METHODS AND MATERIALS
Forty-three patients with inoperable Stage I/II non-small-cell lung cancer underwent treatment prospectively using the stereotactic gamma-ray whole-body therapeutic system (body gamma-knife radiosurgery) with 30 rotary conical-surface Co(60) sources focused on the target volume. Low-speed computed tomography simulation was conducted, which was followed by three-dimensional conformal radiotherapy planning. A total dose of 50 Gy was delivered at 5 Gy/fraction to the 50% isodose line covering the planning target volume, whereas a total dose of 70 Gy was delivered at 7 Gy/fraction to the gross target volume. The median follow-up duration was 27 months.
RESULTS
Three to 6 months after treatment, the complete response rate for body-gamma knife radiosurgery was 63%, and the overall response rate was 95%. The 1-year, 2-year, and 3-year local control rates were all 95% in all patients.

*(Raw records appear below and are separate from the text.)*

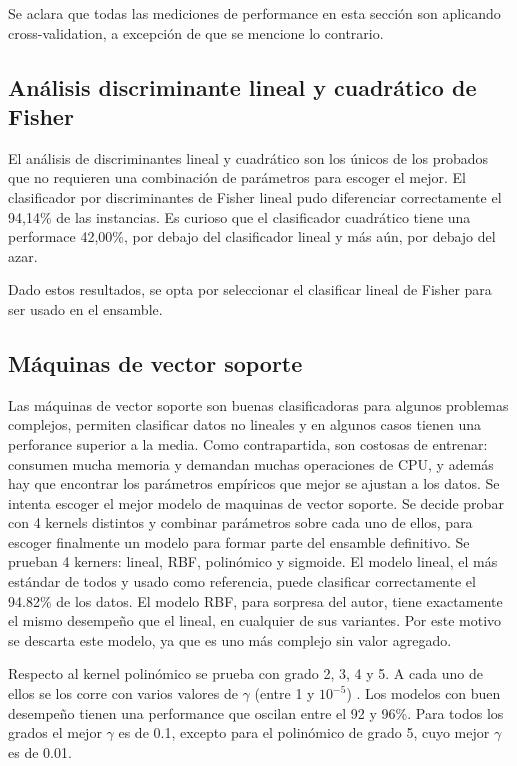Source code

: \documentclass[journal]{IEEEtran}
\begin{document}
Se aclara que todas las mediciones de performance en esta
sección son aplicando cross-validation, a excepción de que se mencione lo
contrario.

\subsection{Análisis discriminante lineal y cuadrático de Fisher}
El análisis de discriminantes lineal y cuadrático son los únicos de los probados
que no requieren una combinación de parámetros para escoger el mejor. El
clasificador por discriminantes de Fisher lineal pudo diferenciar correctamente
el 94,14\% de las instancias. Es curioso que el clasificador cuadrático tiene
una performace 42,00\%, por debajo del clasificador lineal y más aún, por debajo
del azar. 

Dado estos resultados, se opta por seleccionar el clasificar lineal de Fisher
para ser usado en el ensamble.

\subsection{Máquinas de vector soporte}
Las máquinas de vector soporte son buenas clasificadoras para algunos problemas complejos, permiten
clasificar datos no lineales y en algunos casos tienen una perforance superior a la media.
Como contrapartida, son costosas de entrenar: consumen mucha  memoria y
demandan muchas operaciones de CPU, y además hay que encontrar
los parámetros empíricos que mejor se ajustan a los datos.  
Se intenta escoger el mejor modelo de maquinas de vector soporte. Se
decide probar con 4 kernels distintos y combinar parámetros sobre
cada uno de ellos, para escoger finalmente un modelo para formar parte
del ensamble definitivo. Se prueban 4 kerners: lineal, RBF, polinómico y
sigmoide. El modelo lineal, el más estándar de todos y usado como referencia,
puede clasificar correctamente el 94.82\% de los datos. El modelo RBF, para
sorpresa del autor, tiene exactamente el mismo desempeño que el lineal, 
en cualquier de sus variantes. Por este motivo se descarta este modelo,
ya que es uno más complejo sin valor agregado. 

Respecto al kernel polinómico se prueba con grado 2, 3, 4 y 5. A cada
uno de ellos se los corre con varios valores de $\gamma$ (entre 1 y $10^{-5}$) . Los modelos
con buen desempeño tienen una performance que oscilan entre el 92 y
96\%. Para todos los grados el mejor $\gamma$ es de 0.1, excepto para el polinómico
de grado 5, cuyo mejor $\gamma$ es de 0.01. 
\end{document}
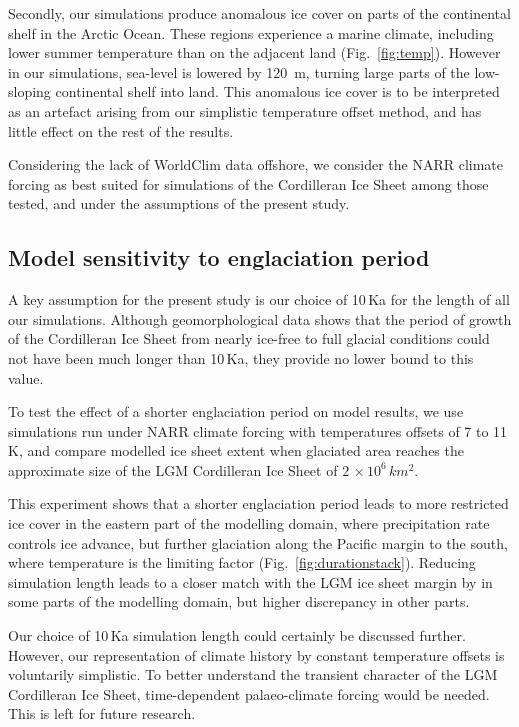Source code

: Secondly, our simulations produce anomalous ice cover on parts of the continental shelf in the Arctic Ocean. These regions experience a marine climate, including lower summer temperature than on the adjacent land (Fig.~\ref{fig:temp}). However in our simulations, sea-level is lowered by 120~m, turning large parts of the low-sloping continental shelf into land. This anomalous ice cover is to be interpreted as an artefact arising from our simplistic temperature offset method, and has little effect on the rest of the results.

Considering the lack of WorldClim data offshore, we consider the NARR climate forcing as best suited for simulations of the Cordilleran Ice Sheet among those tested, and under the assumptions of the present study.

\subsection{Model sensitivity to englaciation period}

A key assumption for the present study is our choice of 10\,Ka for the length of all our simulations. Although geomorphological data shows that the period of growth of the Cordilleran Ice Sheet from nearly ice-free to full glacial conditions could not have been much longer than 10\,Ka, they provide no lower bound to this value.

To test the effect of a shorter englaciation period on model results, we use simulations run under NARR climate forcing with temperatures offsets of 7 to 11\,K, and compare modelled ice sheet extent when glaciated area reaches the approximate size of the LGM Cordilleran Ice Sheet of $2\,\times10^6\,\unit{km^2}$.

This experiment shows that a shorter englaciation period leads to more restricted ice cover in the eastern part of the modelling domain, where precipitation rate controls ice advance, but further glaciation along the Pacific margin to the south, where temperature is the limiting factor (Fig.~\ref{fig:durationstack}). Reducing simulation length leads to a closer match with the LGM ice sheet margin by \citet{dyke-2004} in some parts of the modelling domain, but higher discrepancy in other parts.

Our choice of 10\,Ka simulation length could certainly be discussed further. However, our representation of climate history by constant temperature offsets is voluntarily simplistic. To better understand the transient character of the LGM Cordilleran Ice Sheet, time-dependent palaeo-climate forcing would be needed. This is left for future research.

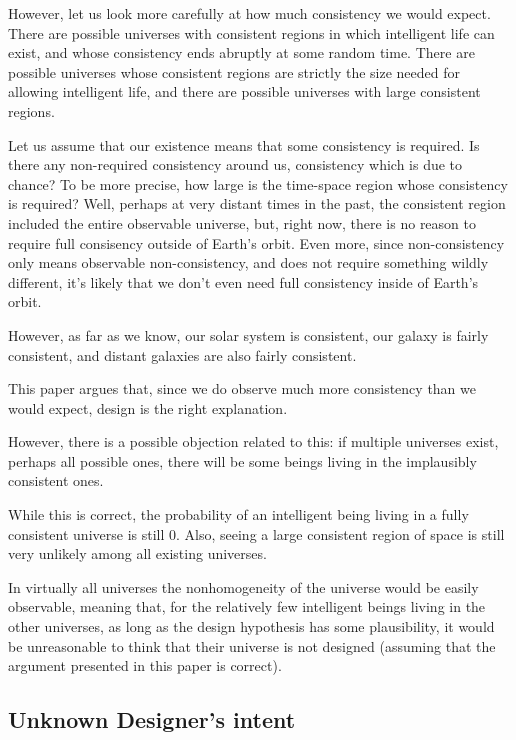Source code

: \documentclass[a4paper
,draft
]{article}
\newcommand{\paper}[1]{paper}
\begin{document}
However, let us look more carefully at how much consistency we would expect.
There are possible universes with consistent regions in which
intelligent life can exist, and whose consistency ends abruptly at some
random time. There are possible universes whose consistent regions are
strictly the size needed for allowing intelligent life, and there are possible
universes with large consistent regions.

Let us assume that our existence means that some consistency is required.
Is there any non-required consistency around us, consistency which is due to
chance? To be more precise,
how large is the time-space region whose consistency is required? Well,
perhaps at very distant times in the past, the consistent region included
the entire observable universe, but, right now, there is no reason to require
full consisency outside of Earth's orbit. Even more, since non-consistency
only means
observable non-consistency, and does not require something wildly different,
it's likely that we don't even need full consistency inside of Earth's orbit.

However, as far as we know, our solar system is consistent, our galaxy is
fairly consistent, and distant galaxies are also fairly consistent.

This \paper{} argues that, since we do observe much more consistency
than we would expect, design is the right explanation.

However, there is a possible objection related to this: if multiple universes
exist, perhaps all possible ones, there will be some beings living in the
implausibly consistent ones.

While this is correct, the probability of an intelligent being
living in a fully consistent universe is still $0$.
Also, seeing a large consistent region of space is still very unlikely among
all existing universes.

In virtually all universes the nonhomogeneity of the universe would be
easily observable, meaning that, for the relatively few intelligent beings
living in the other universes, as long as the design hypothesis
has some plausibility, it would be unreasonable to think that
their universe is not designed (assuming that the argument presented in
this \paper{} is correct).

\subsection{Unknown Designer's intent}
\end{document}

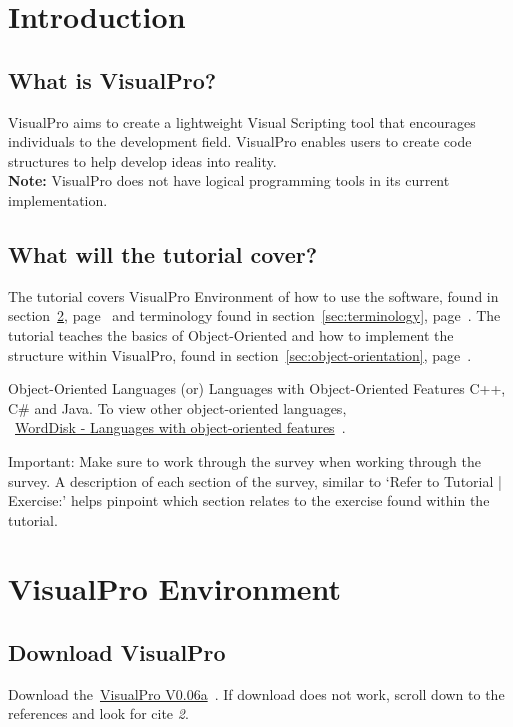 \documentclass[10pt]{article}
\begin{document}
\newpage
\section{Introduction}
    \subsection{What is VisualPro?}
        VisualPro aims to create a lightweight Visual Scripting tool that encourages individuals to the development field. VisualPro enables users to create code structures to help develop ideas into reality. \\\textbf{Note:} VisualPro does not have logical programming tools in its current implementation.

    \subsection{What will the tutorial cover?}
        The tutorial covers VisualPro Environment of how to use the software, found in section~\ref{sec:vp-env}, page~\pageref{sec:vp-env} and terminology found in section~\ref{sec:terminology}, page~\pageref{sec:terminology}.
        The tutorial teaches the basics of Object-Oriented and how to implement the structure within VisualPro, found in section~\ref{sec:object-orientation}, page~\pageref{sec:object-orientation}.
        
        \begin{example}{Object-Oriented Languages (or) Languages with Object-Oriented Features}
            C++, C\# and Java. To view other object-oriented languages,\\~\href{https://worddisk.com/wiki/List_of_object-oriented_programming_languages/}{WordDisk - Languages with object-oriented features}~\cite{word_disk_list_2018}.
        \end{example}

    \begin{tip}{Important:}
        Make sure to work through the survey when working through the survey. A description of each section of the survey, similar to `Refer to Tutorial | Exercise:' helps pinpoint which section relates to the exercise found within the tutorial.
    \end{tip}

\section{VisualPro Environment}
\label{sec:vp-env}
    \subsection{Download VisualPro}
        Download the~\href{https://github.com/ShinkuKira21/VisualPro-FinalProject/releases/tag/VP-V0.06A}{VisualPro V0.06a}~\cite{patch_visualpro_2022}. If download does not work, scroll down to the references and look for cite \textit{2}.
\end{document}
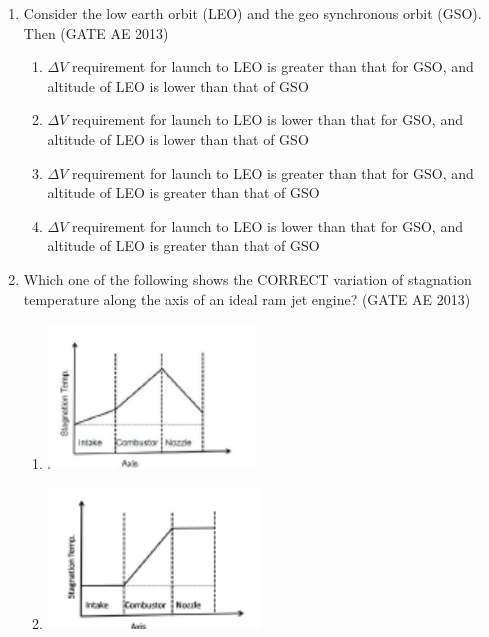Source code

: \documentclass[journal,12pt,onecolumn]{IEEEtran}
\theoremstyle{remark}
\begin{document}
\begin{flushleft}
\begin{enumerate}
\item Consider the low earth orbit (LEO) and the geo synchronous orbit (GSO). Then 
\hfill(GATE AE 2013)

\begin{enumerate}
    \item $\Delta V$ requirement for launch to LEO is greater than that for GSO, and altitude of LEO is lower than that of GSO  
    \item $\Delta V$ requirement for launch to LEO is lower than that for GSO, and altitude of LEO is lower than that of GSO  
    \item $\Delta V$ requirement for launch to LEO is greater than that for GSO, and altitude of LEO is greater than that of GSO  
    \item $\Delta V$ requirement for launch to LEO is lower than that for GSO, and altitude of LEO is greater than that of GSO  
\end{enumerate}

\item Which one of the following shows the CORRECT variation of stagnation temperature along the axis of an ideal ram jet engine? 
\hfill(GATE AE 2013)

\begin{multicols}{2}
\begin{enumerate}
    \item  \includegraphics[width=0.5\columnwidth]{figs/A.png}
  
    \item \includegraphics[width=0.5\columnwidth]{figs/B.png}
    

\end{enumerate}
\end{multicols}
\end{enumerate}
\end{flushleft}
\end{document}
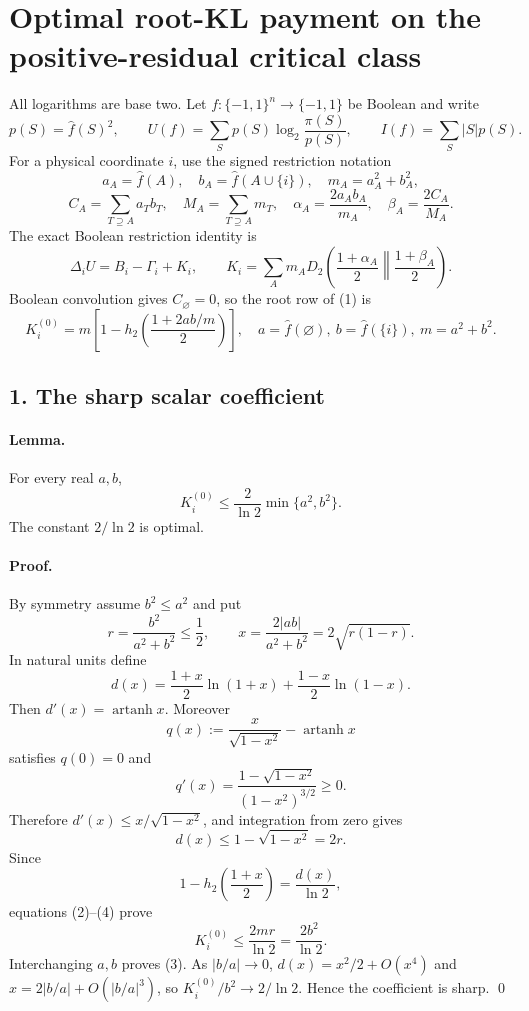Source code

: \section*{Optimal root-KL payment on the positive-residual critical class}

All logarithms are base two.  Let $f:\{-1,1\}^n\to\{-1,1\}$ be
Boolean and write
\[
 p(S)=\widehat f(S)^2,\qquad
 U(f)=\sum_Sp(S)\log_2\frac{\pi(S)}{p(S)},\qquad
 I(f)=\sum_S|S|p(S).
\]
For a physical coordinate $i$, use the signed restriction notation
\[
 a_A=\widehat f(A),\quad b_A=\widehat f(A\cup\{i\}),\quad
 m_A=a_A^2+b_A^2,
\]
\[
 C_A=\sum_{T\supseteq A}a_Tb_T,\quad
 M_A=\sum_{T\supseteq A}m_T,\quad
 \alpha_A=\frac{2a_Ab_A}{m_A},\quad
 \beta_A=\frac{2C_A}{M_A}.
\]
The exact Boolean restriction identity is
\[
 \Delta_iU=B_i-\Gamma_i+K_i,
 \qquad
 K_i=\sum_A m_AD_2\left(\frac{1+\alpha_A}{2}\middle\|
                         \frac{1+\beta_A}{2}\right).       \tag{1}
\]
Boolean convolution gives $C_\varnothing=0$, so the root row of (1) is
\[
 K_i^{(0)}=m\left[1-h_2\left(\frac{1+2ab/m}{2}\right)\right],
 \quad a=\widehat f(\varnothing),\ b=\widehat f(\{i\}),\
 m=a^2+b^2.                                             \tag{2}
\]

\subsection*{1. The sharp scalar coefficient}

\paragraph{Lemma.}
For every real $a,b$,
\[
 \boxed{K_i^{(0)}\le\frac{2}{\ln2}\min\{a^2,b^2\}.}       \tag{3}
\]
The constant $2/\ln2$ is optimal.

\paragraph{Proof.}
By symmetry assume $b^2\le a^2$ and put
\[
 r=\frac{b^2}{a^2+b^2}\le\frac12,
 \qquad x=\frac{2|ab|}{a^2+b^2}=2\sqrt{r(1-r)}.
\]
In natural units define
\[
 d(x)=\frac{1+x}{2}\ln(1+x)+\frac{1-x}{2}\ln(1-x).
\]
Then $d'(x)=\operatorname{artanh}x$.  Moreover
\[
 q(x):=\frac{x}{\sqrt{1-x^2}}-\operatorname{artanh}x
\]
satisfies $q(0)=0$ and
\[
 q'(x)=\frac{1-\sqrt{1-x^2}}{(1-x^2)^{3/2}}\ge0.
\]
Therefore $d'(x)\le x/\sqrt{1-x^2}$, and integration from zero gives
\[
 d(x)\le1-\sqrt{1-x^2}=2r.                            \tag{4}
\]
Since
\[
 1-h_2\left(\frac{1+x}{2}\right)=\frac{d(x)}{\ln2},
\]
equations (2)--(4) prove
\[
 K_i^{(0)}\le\frac{2m r}{\ln2}=\frac{2b^2}{\ln2}.
\]
Interchanging $a,b$ proves (3).  As $|b/a|\to0$,
$d(x)=x^2/2+O(x^4)$ and $x=2|b/a|+O(|b/a|^3)$, so
$K_i^{(0)}/b^2\to2/\ln2$.  Hence the coefficient is sharp. \qed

The 1-year, 2-year, and 3-year overall survival rates were 100%, 91%, and 91%, respectively, in patients with Stage I disease and 73%, 64%, and 64%, respectively, in those with Stage II disease. Only 2.3% (1/43) of the patients had Grade 3 pneumonitis.
CONCLUSION
Our highly focused stereotactic body radiotherapy method resulted in promising local control and survival with minimal toxicity.